* [DESCRIPTION OF THE TASK]: Among the entries that follow, how many lines contain the string "Encryption"? Answer with that number only.

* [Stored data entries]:

━━━━━━━━━━

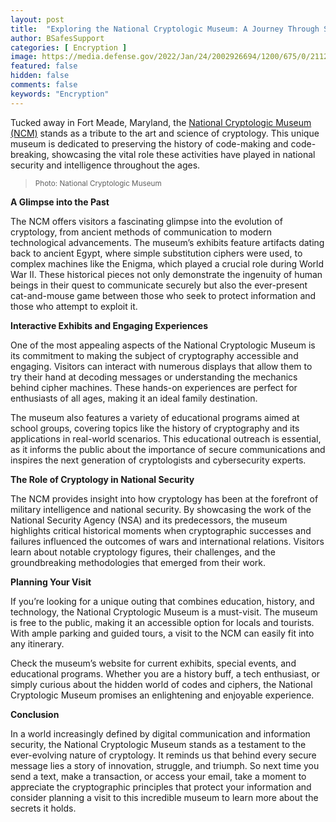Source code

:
 ```yaml
---
layout: post
title:  "Exploring the National Cryptologic Museum: A Journey Through Secrets and Codes"
author: BSafesSupport
categories: [ Encryption ]
image: https://media.defense.gov/2022/Jan/24/2002926694/1200/675/0/211201-D-HV369-1011.JPG
featured: false 
hidden: false
comments: false
keywords: "Encryption"
---
```


Tucked away in Fort Meade, Maryland, the [National Cryptologic Museum (NCM)](https://www.nsa.gov/museum/) stands as a tribute to the art and science of cryptology. This unique museum is dedicated to preserving the history of code-making and code-breaking, showcasing the vital role these activities have played in national security and intelligence throughout the ages.

> <sup>Photo: National Cryptologic Museum</sup>

**A Glimpse into the Past**

The NCM offers visitors a fascinating glimpse into the evolution of cryptology, from ancient methods of communication to modern technological advancements. The museum’s exhibits feature artifacts dating back to ancient Egypt, where simple substitution ciphers were used, to complex machines like the Enigma, which played a crucial role during World War II. These historical pieces not only demonstrate the ingenuity of human beings in their quest to communicate securely but also the ever-present cat-and-mouse game between those who seek to protect information and those who attempt to exploit it.

**Interactive Exhibits and Engaging Experiences**

One of the most appealing aspects of the National Cryptologic Museum is its commitment to making the subject of cryptography accessible and engaging. Visitors can interact with numerous displays that allow them to try their hand at decoding messages or understanding the mechanics behind cipher machines. These hands-on experiences are perfect for enthusiasts of all ages, making it an ideal family destination.

The museum also features a variety of educational programs aimed at school groups, covering topics like the history of cryptography and its applications in real-world scenarios. This educational outreach is essential, as it informs the public about the importance of secure communications and inspires the next generation of cryptologists and cybersecurity experts.

**The Role of Cryptology in National Security**

The NCM provides insight into how cryptology has been at the forefront of military intelligence and national security. By showcasing the work of the National Security Agency (NSA) and its predecessors, the museum highlights critical historical moments when cryptographic successes and failures influenced the outcomes of wars and international relations. Visitors learn about notable cryptology figures, their challenges, and the groundbreaking methodologies that emerged from their work.

**Planning Your Visit**

If you’re looking for a unique outing that combines education, history, and technology, the National Cryptologic Museum is a must-visit. The museum is free to the public, making it an accessible option for locals and tourists. With ample parking and guided tours, a visit to the NCM can easily fit into any itinerary.

Check the museum’s website for current exhibits, special events, and educational programs. Whether you are a history buff, a tech enthusiast, or simply curious about the hidden world of codes and ciphers, the National Cryptologic Museum promises an enlightening and enjoyable experience.

**Conclusion**

In a world increasingly defined by digital communication and information security, the National Cryptologic Museum stands as a testament to the ever-evolving nature of cryptology. It reminds us that behind every secure message lies a story of innovation, struggle, and triumph. So next time you send a text, make a transaction, or access your email, take a moment to appreciate the cryptographic principles that protect your information and consider planning a visit to this incredible museum to learn more about the secrets it holds.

━━━━━━━━━━

* [EXERCISE ANSWER]: 2